Allegedly, Barclays sent in artificially low numbers to make the bank look healthier than it was.
Who did that hurt, exactly? For all that, arguably putting a new sign in front of the bank and advertising in general makes a bank appear healthier than it is.
Yes, lying is not the respectable or legal way to promote a bank's health -- lying outside the confines of generalities in advertising, that is.
Cowell, however, said that she expected the Libor case to result in a settlement as large as the recent settlement with five major banks that took shortcuts during the foreclosure process.
Attorneys general in that case were handed a soft ball. Banks were rushing mountains of foreclosure cases through the courts and cutting legal corners to do so. Proving this was, essentially, a foregone conclusion.
If memory serves, however, in the early going a quote from bank officials would appear periodically asking if there was any evidence of a foreclosure on a home that should not have occurred. Yes, they stupidly cut corners, depriving homeowners of due process. But not many homeowners ended up in the wrong place. They would have lost their homes, anyway, the bankers said.
Eventually, these officials learned to put away the "no harm, no foul" defense and in the end not dotting the i(s) and crossing the t(s) cost five banks $26 billion.
More recently, The New York Times said that state officials are groping around trying to find out how Libor manipulation may have hurt anyone. That's one of the reasons the investigation is taking so long.
Sure, if you hear an explosion it is customary to ask around to see if anyone got hurt. And sometimes the wounds are less obvious than at other times. Maybe someone is being stuck and just hasn't figured it out yet.
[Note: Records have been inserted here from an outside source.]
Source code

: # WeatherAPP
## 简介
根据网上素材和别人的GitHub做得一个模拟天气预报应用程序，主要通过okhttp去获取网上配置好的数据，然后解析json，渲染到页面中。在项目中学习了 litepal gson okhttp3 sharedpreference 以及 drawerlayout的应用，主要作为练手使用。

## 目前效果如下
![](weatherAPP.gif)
To quote the newspaper, Cowell's work "also suggests just how difficult it is, and how long it may take, to get to the bottom of the losses," in the Libor case.
On the face of it, of course, several banks would have to coordinate their manipulations to have an actual impact on the benchmark Libor. Otherwise, Barclays could be low-balling on the same day that Bank of America was pushing the Libor higher. If the sins cancel each other out, how is that going to figure into the final settlement?
The moral of the story: These banks are making it very easy for the public to get very angry. Secondly, to paraphrase a Ron White comedy album, you can't regulate stupid.
In international markets, the Nikkei 225 index in Japan was flat, gaining 0.01 percent, while the Shanghai composite index in China rose 0.7 percent. The Hang Seng index in Hong Kong added 0.34 percent, while the Sensex in India gained 0.19 percent.
The S&P/ASX 200 in Australia was 0.8 percent higher.
In midday trading in Europe, the FTSE 100 index in Britain added 0.6 percent, while the DAX 30 in Germany jumped 1.27 percent. The CAC 40 in France climbed 1.18 percent, while the Stoxx Europe 600 rose 0.78 percent.